Il a réussi à être député. Car pour être député, les études ne sont pas indispensables. Il faut seulement avoir du monde derrière soi. Politiquement, il a donc beaucoup évolué. C’est quelqu’un que j’admire pour son courage. Il était au secteur 5, moi j’étais au 7.

Seulement il y a eu les rumeurs qui ont couru qu’il était à la base de l’incendie de l’Observateur paalga. Pendant les événements du projet Zaca également, on l’accusait de monter la population contre ledit projet. Par la suite, j’ai également appris qu’entre lui et Simon, ça n’allait pas et qu’ils ne se saluaient pas publiquement.

-Halidou Ouédraogo

C’est à partir du mouvement du Collectif qu’on s’est beaucoup frotté. Je loue son courage mais à un moment donné, je trouve qu’Halidou a baissé les bras. Et beaucoup de jeunes disent que c’est Halidou qui a fait que le pouvoir n’a pas eu beaucoup de problèmes.

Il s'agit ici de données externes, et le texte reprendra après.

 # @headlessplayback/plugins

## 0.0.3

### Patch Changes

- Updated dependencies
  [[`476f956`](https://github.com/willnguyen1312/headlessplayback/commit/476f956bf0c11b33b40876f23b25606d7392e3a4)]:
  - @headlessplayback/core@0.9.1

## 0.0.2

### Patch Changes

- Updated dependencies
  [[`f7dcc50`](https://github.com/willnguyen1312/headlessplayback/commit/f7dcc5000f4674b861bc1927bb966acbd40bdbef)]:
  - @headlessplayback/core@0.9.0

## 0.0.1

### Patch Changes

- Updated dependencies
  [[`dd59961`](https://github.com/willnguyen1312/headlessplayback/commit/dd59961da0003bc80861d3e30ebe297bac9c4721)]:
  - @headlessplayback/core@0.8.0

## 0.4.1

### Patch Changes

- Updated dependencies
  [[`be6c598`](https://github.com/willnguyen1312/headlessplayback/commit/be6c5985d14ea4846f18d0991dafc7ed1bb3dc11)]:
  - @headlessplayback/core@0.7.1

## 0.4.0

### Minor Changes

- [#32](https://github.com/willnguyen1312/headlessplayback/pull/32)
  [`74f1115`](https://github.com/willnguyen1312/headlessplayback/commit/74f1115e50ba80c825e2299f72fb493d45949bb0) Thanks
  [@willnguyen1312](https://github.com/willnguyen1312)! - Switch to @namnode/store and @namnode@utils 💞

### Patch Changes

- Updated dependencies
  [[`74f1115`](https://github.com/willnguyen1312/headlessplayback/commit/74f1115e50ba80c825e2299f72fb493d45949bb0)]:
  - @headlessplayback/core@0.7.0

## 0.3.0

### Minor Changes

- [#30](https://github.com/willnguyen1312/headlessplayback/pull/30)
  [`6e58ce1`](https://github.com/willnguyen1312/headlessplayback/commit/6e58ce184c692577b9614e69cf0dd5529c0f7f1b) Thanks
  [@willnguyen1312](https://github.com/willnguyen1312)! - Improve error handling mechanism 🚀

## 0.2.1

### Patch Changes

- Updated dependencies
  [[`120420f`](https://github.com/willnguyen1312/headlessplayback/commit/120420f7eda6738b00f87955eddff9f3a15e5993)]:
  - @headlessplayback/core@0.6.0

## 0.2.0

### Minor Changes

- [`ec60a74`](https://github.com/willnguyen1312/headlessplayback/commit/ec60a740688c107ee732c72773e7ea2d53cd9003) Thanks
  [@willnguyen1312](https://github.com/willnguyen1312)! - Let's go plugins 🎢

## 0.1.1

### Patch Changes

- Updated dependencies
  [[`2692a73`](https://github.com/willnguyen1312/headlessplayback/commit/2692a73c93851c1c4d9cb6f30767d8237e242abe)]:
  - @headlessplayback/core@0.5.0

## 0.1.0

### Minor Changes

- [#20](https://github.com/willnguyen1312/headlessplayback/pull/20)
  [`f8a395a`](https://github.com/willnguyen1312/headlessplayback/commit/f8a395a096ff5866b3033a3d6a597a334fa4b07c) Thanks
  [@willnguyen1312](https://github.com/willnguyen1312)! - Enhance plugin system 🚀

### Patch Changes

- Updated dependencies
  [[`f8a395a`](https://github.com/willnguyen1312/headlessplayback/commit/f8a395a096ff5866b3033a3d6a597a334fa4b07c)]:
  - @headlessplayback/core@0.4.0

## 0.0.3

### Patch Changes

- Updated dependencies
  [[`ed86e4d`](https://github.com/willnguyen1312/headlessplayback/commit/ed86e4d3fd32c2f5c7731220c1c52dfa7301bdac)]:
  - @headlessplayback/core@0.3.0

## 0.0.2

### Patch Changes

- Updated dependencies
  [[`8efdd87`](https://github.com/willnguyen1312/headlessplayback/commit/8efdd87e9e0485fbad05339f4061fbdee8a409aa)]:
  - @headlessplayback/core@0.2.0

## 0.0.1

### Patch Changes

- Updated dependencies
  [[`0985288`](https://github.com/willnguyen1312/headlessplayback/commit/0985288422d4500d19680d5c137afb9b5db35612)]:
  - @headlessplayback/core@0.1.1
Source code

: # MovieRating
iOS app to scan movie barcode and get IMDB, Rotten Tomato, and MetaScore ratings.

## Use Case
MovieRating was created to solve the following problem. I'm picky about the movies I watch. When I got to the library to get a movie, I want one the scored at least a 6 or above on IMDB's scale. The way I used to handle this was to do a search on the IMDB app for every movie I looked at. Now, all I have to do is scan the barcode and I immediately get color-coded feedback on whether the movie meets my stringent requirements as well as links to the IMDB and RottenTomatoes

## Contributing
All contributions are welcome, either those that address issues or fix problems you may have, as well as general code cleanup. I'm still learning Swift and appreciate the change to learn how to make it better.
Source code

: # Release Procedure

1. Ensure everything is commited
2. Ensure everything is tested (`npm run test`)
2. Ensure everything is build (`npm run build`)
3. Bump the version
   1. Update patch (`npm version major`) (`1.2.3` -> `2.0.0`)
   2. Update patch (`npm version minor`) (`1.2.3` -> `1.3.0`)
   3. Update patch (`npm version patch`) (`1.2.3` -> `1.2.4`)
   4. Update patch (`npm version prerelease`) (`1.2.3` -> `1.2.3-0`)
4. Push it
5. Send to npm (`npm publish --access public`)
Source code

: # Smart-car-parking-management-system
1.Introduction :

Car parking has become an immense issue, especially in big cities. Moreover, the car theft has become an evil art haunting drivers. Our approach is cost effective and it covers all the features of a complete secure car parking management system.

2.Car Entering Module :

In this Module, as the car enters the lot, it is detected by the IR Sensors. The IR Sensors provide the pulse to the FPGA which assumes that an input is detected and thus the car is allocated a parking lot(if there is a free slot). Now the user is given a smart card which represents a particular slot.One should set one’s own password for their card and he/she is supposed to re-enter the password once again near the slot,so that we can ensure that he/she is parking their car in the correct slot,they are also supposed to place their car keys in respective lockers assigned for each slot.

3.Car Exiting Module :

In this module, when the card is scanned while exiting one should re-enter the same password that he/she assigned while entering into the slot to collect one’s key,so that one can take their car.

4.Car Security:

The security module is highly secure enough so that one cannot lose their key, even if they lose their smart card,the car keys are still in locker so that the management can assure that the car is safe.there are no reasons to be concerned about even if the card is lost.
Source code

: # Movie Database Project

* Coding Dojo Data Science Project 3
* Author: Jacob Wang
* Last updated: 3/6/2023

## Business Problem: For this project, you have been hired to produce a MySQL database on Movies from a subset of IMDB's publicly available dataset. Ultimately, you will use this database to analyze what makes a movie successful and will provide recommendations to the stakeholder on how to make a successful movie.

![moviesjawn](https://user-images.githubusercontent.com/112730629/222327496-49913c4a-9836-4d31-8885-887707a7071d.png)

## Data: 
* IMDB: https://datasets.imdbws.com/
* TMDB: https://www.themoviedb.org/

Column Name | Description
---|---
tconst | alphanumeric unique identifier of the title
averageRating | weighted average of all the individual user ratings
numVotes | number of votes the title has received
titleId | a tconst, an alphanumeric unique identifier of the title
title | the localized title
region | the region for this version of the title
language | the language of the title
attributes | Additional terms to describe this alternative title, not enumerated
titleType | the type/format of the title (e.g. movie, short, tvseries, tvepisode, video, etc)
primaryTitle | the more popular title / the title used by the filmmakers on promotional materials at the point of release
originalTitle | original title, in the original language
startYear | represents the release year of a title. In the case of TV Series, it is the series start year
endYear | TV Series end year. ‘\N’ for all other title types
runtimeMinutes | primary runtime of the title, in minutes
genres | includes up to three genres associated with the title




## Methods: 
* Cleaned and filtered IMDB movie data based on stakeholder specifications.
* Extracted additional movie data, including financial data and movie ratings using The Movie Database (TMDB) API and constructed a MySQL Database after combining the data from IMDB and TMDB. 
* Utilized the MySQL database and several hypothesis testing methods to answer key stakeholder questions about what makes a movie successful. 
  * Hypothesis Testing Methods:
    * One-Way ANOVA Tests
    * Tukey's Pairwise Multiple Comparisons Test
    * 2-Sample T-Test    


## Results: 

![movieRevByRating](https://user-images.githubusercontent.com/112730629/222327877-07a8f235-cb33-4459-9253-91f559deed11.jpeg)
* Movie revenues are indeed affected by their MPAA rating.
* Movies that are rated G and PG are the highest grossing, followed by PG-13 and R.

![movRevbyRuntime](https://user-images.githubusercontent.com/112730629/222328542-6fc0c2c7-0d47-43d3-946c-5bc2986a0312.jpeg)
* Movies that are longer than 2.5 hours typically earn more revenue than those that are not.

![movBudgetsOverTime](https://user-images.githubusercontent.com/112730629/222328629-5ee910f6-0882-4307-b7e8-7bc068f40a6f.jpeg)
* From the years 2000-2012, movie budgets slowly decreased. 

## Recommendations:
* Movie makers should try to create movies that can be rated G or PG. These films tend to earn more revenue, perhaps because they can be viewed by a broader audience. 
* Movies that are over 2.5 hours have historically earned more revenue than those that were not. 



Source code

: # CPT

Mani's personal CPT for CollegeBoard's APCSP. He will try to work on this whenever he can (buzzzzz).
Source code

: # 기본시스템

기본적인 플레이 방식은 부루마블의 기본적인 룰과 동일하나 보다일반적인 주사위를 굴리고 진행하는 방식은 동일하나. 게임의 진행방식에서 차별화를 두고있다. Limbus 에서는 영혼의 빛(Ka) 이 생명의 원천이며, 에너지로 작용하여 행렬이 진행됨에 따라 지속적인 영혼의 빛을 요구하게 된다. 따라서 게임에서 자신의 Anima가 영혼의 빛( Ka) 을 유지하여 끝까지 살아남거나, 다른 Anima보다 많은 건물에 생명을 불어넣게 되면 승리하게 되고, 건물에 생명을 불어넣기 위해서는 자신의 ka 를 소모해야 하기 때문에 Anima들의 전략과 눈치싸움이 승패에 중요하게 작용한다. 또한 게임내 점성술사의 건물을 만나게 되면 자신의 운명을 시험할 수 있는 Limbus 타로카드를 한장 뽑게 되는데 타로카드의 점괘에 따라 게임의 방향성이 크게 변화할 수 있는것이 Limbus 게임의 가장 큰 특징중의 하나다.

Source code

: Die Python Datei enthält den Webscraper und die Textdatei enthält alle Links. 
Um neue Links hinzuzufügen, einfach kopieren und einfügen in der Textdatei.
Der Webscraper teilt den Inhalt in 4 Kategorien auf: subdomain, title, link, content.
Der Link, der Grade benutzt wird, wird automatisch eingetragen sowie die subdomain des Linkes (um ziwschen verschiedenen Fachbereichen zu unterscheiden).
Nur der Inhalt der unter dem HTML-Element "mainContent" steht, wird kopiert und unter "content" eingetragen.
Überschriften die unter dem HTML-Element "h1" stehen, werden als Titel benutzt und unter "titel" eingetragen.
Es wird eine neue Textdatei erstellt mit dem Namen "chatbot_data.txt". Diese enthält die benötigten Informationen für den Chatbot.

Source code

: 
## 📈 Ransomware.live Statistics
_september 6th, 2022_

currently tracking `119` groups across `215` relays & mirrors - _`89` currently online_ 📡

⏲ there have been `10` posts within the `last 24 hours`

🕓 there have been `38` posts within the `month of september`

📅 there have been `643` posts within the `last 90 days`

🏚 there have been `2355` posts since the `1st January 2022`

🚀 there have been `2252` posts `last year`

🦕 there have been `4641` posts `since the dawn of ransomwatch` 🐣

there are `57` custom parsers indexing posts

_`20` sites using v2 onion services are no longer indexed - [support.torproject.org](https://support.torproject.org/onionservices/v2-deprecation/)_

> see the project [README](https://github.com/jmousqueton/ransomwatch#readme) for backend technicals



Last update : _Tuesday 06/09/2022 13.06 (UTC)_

Il a calmé les ardeurs des gens. Je le comprends, parce qu’à l’époque, le pouvoir en place était impitoyable, et il y aurait eu effusion de sang.

-Me Hermann Yaméogo

Voilà quelqu’un qui à un moment donné avait fourni un travail concret. Par la suite, il a un peu reculé. Si aujourd’hui l’opposition est en panne, c’est par la faute d’Hermann Yaméogo.

En 91, si vous vous rappelez, il y a eu un mouvement qui disait non à l’ODP/MT de l’époque. Il a cassé le mouvement. Il le regrette aujourd’hui, mais c’est tard. Aujourd’hui il est un homme à abattre pour le pouvoir et c’est lui qui l’aura voulu.

Autrement, Hermann aurait dû être aujourd’hui le second président après Blaise. Mais il a failli à sa mission.

Quels sont les vœux politiques que Nana Thibaut a à l’adresse du peuple du Burkina pour l’année 2005 qui est une année d’élections ?

Je demande aux gens de rester dignes. Il vaut mieux voter pour quelqu’un que vous connaissez plutôt que de prendre 500 francs ou du zom-kom pour aller voter un inconnu. Je demande donc au peuple entier de sortir massivement pour voter.

Il y en a qui se disent que ce n’est pas la peine de sortir voter. Et Blaise et le CDP vont passer encore ! C’est grave ! ! Allez voter ! Ne votez pas un parti, mais votez plutôt un individu. Pourquoi aller voter un parti derrière lequel se cachent des gens que vous ne connaissez pas et qui ne chercheront pas à vous faire du bien ? C’est le problème en Afrique.

On ne vote pas un parti, on vote un individu. Exemple : chaque jour qui passe dans mon quartier, moi je reçois des gens qui viennent m’expliquer leurs problèmes. Donc votez les gens que vous connaissez et vous verrez s’il y a changement ou pas ! Pour quelques francs, vous allez voter des gens que vous allez supporter pendant des années.

Est-ce à dire que Nana Thibaut, on ne peut pas l’acheter ?

Non, on ne peut pas. Si je l’acceptais, peut-être que depuis longtemps, je roulais en Patrol et logeais dans une grosse villa. Il y a tellement de propositions que j’ai rejetées. Mais je préfère garder cela pour moi. J’ai toujours été du côté des plus démunis.